===== DATA TO EXAMINE

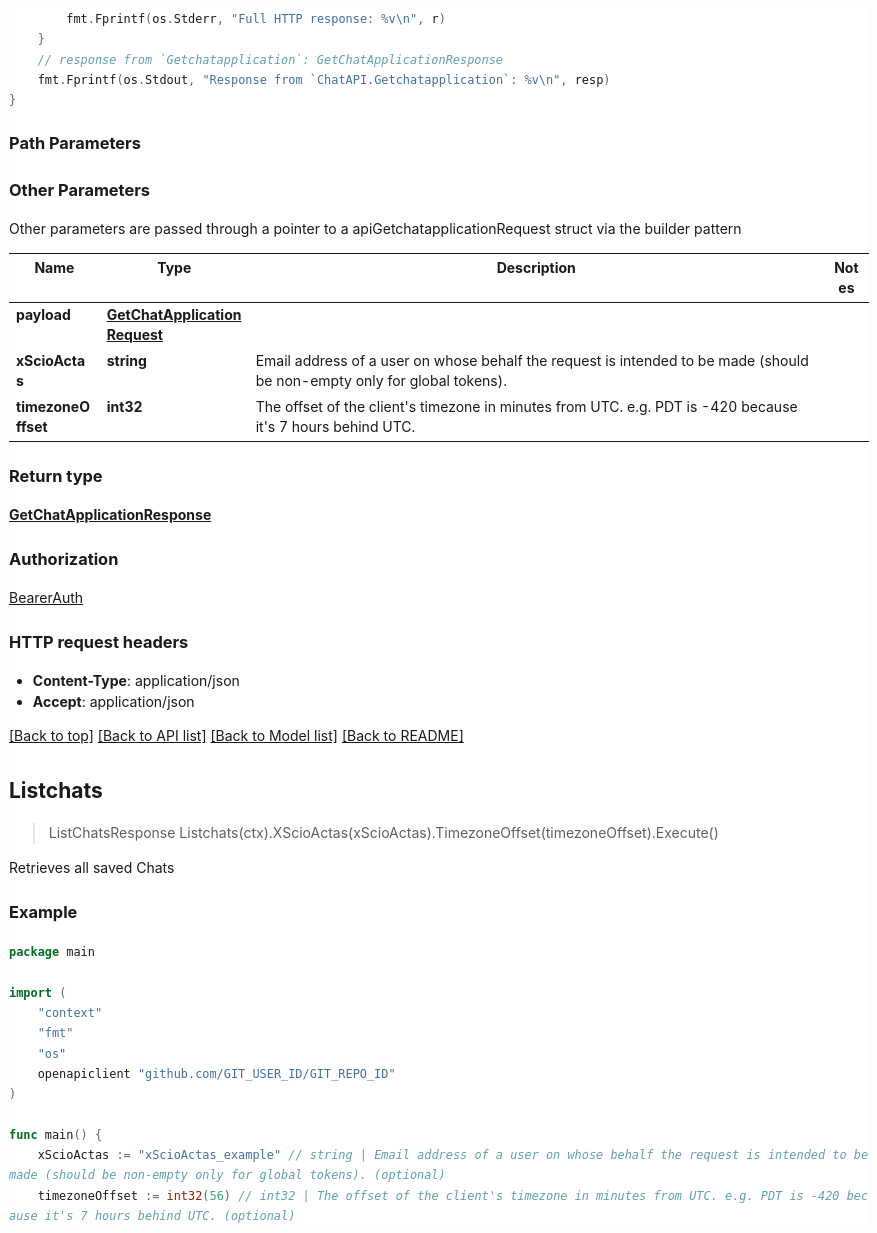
 ```go
		fmt.Fprintf(os.Stderr, "Full HTTP response: %v\n", r)
	}
	// response from `Getchatapplication`: GetChatApplicationResponse
	fmt.Fprintf(os.Stdout, "Response from `ChatAPI.Getchatapplication`: %v\n", resp)
}
```

### Path Parameters



### Other Parameters

Other parameters are passed through a pointer to a apiGetchatapplicationRequest struct via the builder pattern


Name | Type | Description  | Notes
------------- | ------------- | ------------- | -------------
 **payload** | [**GetChatApplicationRequest**](GetChatApplicationRequest.md) |  | 
 **xScioActas** | **string** | Email address of a user on whose behalf the request is intended to be made (should be non-empty only for global tokens). | 
 **timezoneOffset** | **int32** | The offset of the client&#39;s timezone in minutes from UTC. e.g. PDT is -420 because it&#39;s 7 hours behind UTC. | 

### Return type

[**GetChatApplicationResponse**](GetChatApplicationResponse.md)

### Authorization

[BearerAuth](../README.md#BearerAuth)

### HTTP request headers

- **Content-Type**: application/json
- **Accept**: application/json

[[Back to top]](#) [[Back to API list]](../README.md#documentation-for-api-endpoints)
[[Back to Model list]](../README.md#documentation-for-models)
[[Back to README]](../README.md)


## Listchats

> ListChatsResponse Listchats(ctx).XScioActas(xScioActas).TimezoneOffset(timezoneOffset).Execute()

Retrieves all saved Chats



### Example

```go
package main

import (
	"context"
	"fmt"
	"os"
	openapiclient "github.com/GIT_USER_ID/GIT_REPO_ID"
)

func main() {
	xScioActas := "xScioActas_example" // string | Email address of a user on whose behalf the request is intended to be made (should be non-empty only for global tokens). (optional)
	timezoneOffset := int32(56) // int32 | The offset of the client's timezone in minutes from UTC. e.g. PDT is -420 because it's 7 hours behind UTC. (optional)
```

==========

Go through the material above, and wherever a line holds the word "address", copy it.

# ANSWER BOX
 **xScioActas** | **string** | Email address of a user on whose behalf the request is intended to be made (should be non-empty only for global tokens). | 
	xScioActas := "xScioActas_example" // string | Email address of a user on whose behalf the request is intended to be made (should be non-empty only for global tokens). (optional)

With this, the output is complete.